(Stored data entries)

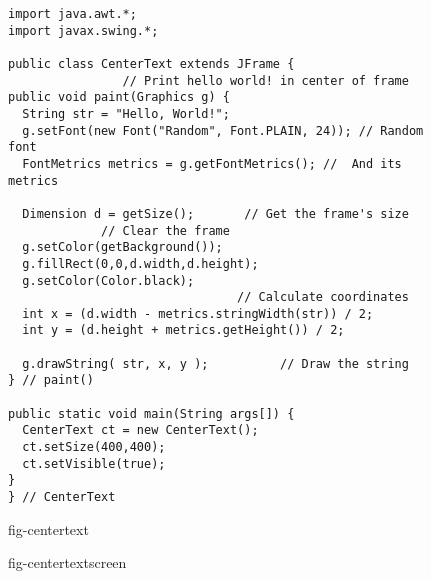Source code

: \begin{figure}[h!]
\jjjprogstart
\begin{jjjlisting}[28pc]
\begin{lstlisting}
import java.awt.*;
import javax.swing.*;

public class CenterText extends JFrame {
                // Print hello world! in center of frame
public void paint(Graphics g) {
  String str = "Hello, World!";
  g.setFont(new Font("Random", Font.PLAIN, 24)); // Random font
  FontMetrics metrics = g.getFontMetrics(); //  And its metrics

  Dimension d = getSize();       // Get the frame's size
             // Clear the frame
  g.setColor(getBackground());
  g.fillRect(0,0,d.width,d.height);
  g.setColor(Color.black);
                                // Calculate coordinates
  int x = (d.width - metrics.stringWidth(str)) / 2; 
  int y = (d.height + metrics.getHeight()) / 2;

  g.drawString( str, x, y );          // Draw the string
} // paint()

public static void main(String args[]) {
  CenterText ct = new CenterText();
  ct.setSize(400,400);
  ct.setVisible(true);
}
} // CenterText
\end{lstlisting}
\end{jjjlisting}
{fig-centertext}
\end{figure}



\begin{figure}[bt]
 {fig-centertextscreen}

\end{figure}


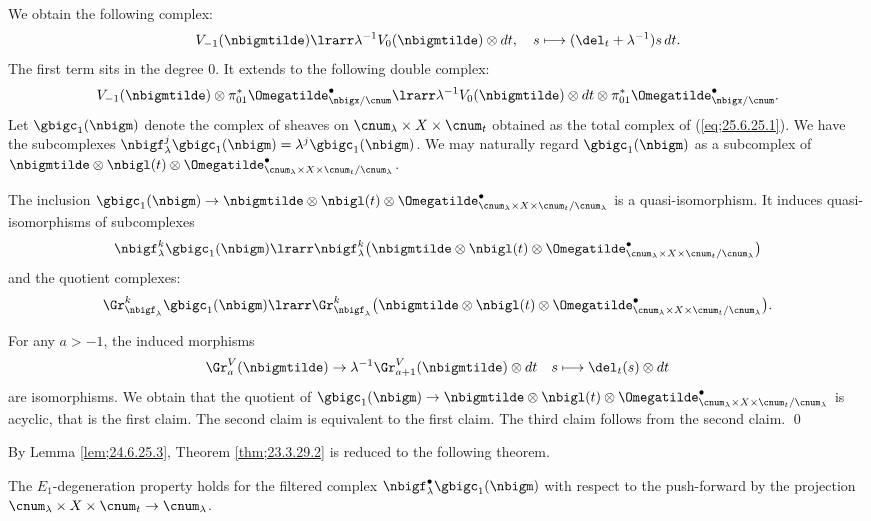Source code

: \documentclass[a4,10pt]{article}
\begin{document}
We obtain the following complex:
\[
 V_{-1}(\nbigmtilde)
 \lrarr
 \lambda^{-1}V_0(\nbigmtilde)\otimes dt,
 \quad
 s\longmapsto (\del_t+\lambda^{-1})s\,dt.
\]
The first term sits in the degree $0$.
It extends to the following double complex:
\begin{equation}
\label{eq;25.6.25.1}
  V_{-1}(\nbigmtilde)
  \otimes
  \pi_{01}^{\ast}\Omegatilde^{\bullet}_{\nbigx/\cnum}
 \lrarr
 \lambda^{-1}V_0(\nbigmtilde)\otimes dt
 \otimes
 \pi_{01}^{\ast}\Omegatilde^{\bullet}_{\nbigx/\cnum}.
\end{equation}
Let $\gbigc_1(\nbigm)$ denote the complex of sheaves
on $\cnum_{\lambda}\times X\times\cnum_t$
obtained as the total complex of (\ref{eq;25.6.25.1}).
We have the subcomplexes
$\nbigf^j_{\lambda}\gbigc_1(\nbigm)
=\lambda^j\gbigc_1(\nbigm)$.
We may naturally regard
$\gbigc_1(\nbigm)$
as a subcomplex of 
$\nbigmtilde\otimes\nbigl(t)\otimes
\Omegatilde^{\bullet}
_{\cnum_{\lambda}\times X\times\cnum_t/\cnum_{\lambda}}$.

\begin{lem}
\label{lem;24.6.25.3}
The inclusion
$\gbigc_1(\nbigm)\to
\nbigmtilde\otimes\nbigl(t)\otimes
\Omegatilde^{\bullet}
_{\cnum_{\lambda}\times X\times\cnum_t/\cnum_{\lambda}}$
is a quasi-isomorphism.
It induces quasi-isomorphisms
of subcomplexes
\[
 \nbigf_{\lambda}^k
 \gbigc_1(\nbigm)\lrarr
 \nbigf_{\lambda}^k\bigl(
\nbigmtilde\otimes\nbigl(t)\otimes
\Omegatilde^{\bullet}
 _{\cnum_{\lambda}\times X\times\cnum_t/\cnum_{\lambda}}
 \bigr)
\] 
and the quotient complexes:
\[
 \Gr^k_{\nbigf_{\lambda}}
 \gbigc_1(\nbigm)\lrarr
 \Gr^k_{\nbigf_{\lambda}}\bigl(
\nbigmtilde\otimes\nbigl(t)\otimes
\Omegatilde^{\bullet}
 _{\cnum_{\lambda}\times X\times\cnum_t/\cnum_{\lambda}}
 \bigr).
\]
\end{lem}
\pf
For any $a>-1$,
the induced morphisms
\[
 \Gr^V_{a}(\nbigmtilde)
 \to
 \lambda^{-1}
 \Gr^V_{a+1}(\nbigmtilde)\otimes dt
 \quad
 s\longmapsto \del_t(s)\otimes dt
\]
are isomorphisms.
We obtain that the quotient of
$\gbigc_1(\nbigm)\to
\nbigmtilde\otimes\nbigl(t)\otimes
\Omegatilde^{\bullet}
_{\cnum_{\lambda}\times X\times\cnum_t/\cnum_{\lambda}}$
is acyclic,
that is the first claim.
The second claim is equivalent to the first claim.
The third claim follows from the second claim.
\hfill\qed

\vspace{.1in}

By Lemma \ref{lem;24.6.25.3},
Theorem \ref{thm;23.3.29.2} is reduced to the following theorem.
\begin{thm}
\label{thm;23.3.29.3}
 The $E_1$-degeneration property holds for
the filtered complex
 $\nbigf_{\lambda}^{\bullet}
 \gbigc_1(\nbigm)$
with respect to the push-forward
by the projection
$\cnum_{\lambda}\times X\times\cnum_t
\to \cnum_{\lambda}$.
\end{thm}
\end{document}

→ **WORK ORDER**
Please output the data above exactly as given, omitting every picture.

→ **ANSWER AREA**
Source code

: \begin{figure}[h!]
\jjjprogstart
\begin{jjjlisting}[28pc]
\begin{lstlisting}
import java.awt.*;
import javax.swing.*;

public class CenterText extends JFrame {
                // Print hello world! in center of frame
public void paint(Graphics g) {
  String str = "Hello, World!";
  g.setFont(new Font("Random", Font.PLAIN, 24)); // Random font
  FontMetrics metrics = g.getFontMetrics(); //  And its metrics

  Dimension d = getSize();       // Get the frame's size
             // Clear the frame
  g.setColor(getBackground());
  g.fillRect(0,0,d.width,d.height);
  g.setColor(Color.black);
                                // Calculate coordinates
  int x = (d.width - metrics.stringWidth(str)) / 2; 
  int y = (d.height + metrics.getHeight()) / 2;

  g.drawString( str, x, y );          // Draw the string
} // paint()

public static void main(String args[]) {
  CenterText ct = new CenterText();
  ct.setSize(400,400);
  ct.setVisible(true);
}
} // CenterText
\end{lstlisting}
\end{jjjlisting}
{fig-centertext}
\end{figure}



\begin{figure}[bt]
 {fig-centertextscreen}

\end{figure}


Source code

: \documentclass[a4,10pt]{article}
\begin{document}
We obtain the following complex:
\[
 V_{-1}(\nbigmtilde)
 \lrarr
 \lambda^{-1}V_0(\nbigmtilde)\otimes dt,
 \quad
 s\longmapsto (\del_t+\lambda^{-1})s\,dt.
\]
The first term sits in the degree $0$.
It extends to the following double complex:
\begin{equation}
\label{eq;25.6.25.1}
  V_{-1}(\nbigmtilde)
  \otimes
  \pi_{01}^{\ast}\Omegatilde^{\bullet}_{\nbigx/\cnum}
 \lrarr
 \lambda^{-1}V_0(\nbigmtilde)\otimes dt
 \otimes
 \pi_{01}^{\ast}\Omegatilde^{\bullet}_{\nbigx/\cnum}.
\end{equation}
Let $\gbigc_1(\nbigm)$ denote the complex of sheaves
on $\cnum_{\lambda}\times X\times\cnum_t$
obtained as the total complex of (\ref{eq;25.6.25.1}).
We have the subcomplexes
$\nbigf^j_{\lambda}\gbigc_1(\nbigm)
=\lambda^j\gbigc_1(\nbigm)$.
We may naturally regard
$\gbigc_1(\nbigm)$
as a subcomplex of 
$\nbigmtilde\otimes\nbigl(t)\otimes
\Omegatilde^{\bullet}
_{\cnum_{\lambda}\times X\times\cnum_t/\cnum_{\lambda}}$.

\begin{lem}
\label{lem;24.6.25.3}
The inclusion
$\gbigc_1(\nbigm)\to
\nbigmtilde\otimes\nbigl(t)\otimes
\Omegatilde^{\bullet}
_{\cnum_{\lambda}\times X\times\cnum_t/\cnum_{\lambda}}$
is a quasi-isomorphism.
It induces quasi-isomorphisms
of subcomplexes
\[
 \nbigf_{\lambda}^k
 \gbigc_1(\nbigm)\lrarr
 \nbigf_{\lambda}^k\bigl(
\nbigmtilde\otimes\nbigl(t)\otimes
\Omegatilde^{\bullet}
 _{\cnum_{\lambda}\times X\times\cnum_t/\cnum_{\lambda}}
 \bigr)
\] 
and the quotient complexes:
\[
 \Gr^k_{\nbigf_{\lambda}}
 \gbigc_1(\nbigm)\lrarr
 \Gr^k_{\nbigf_{\lambda}}\bigl(
\nbigmtilde\otimes\nbigl(t)\otimes
\Omegatilde^{\bullet}
 _{\cnum_{\lambda}\times X\times\cnum_t/\cnum_{\lambda}}
 \bigr).
\]
\end{lem}
\pf
For any $a>-1$,
the induced morphisms
\[
 \Gr^V_{a}(\nbigmtilde)
 \to
 \lambda^{-1}
 \Gr^V_{a+1}(\nbigmtilde)\otimes dt
 \quad
 s\longmapsto \del_t(s)\otimes dt
\]
are isomorphisms.
We obtain that the quotient of
$\gbigc_1(\nbigm)\to
\nbigmtilde\otimes\nbigl(t)\otimes
\Omegatilde^{\bullet}
_{\cnum_{\lambda}\times X\times\cnum_t/\cnum_{\lambda}}$
is acyclic,
that is the first claim.
The second claim is equivalent to the first claim.
The third claim follows from the second claim.
\hfill\qed

\vspace{.1in}

By Lemma \ref{lem;24.6.25.3},
Theorem \ref{thm;23.3.29.2} is reduced to the following theorem.
\begin{thm}
\label{thm;23.3.29.3}
 The $E_1$-degeneration property holds for
the filtered complex
 $\nbigf_{\lambda}^{\bullet}
 \gbigc_1(\nbigm)$
with respect to the push-forward
by the projection
$\cnum_{\lambda}\times X\times\cnum_t
\to \cnum_{\lambda}$.
\end{thm}
\end{document}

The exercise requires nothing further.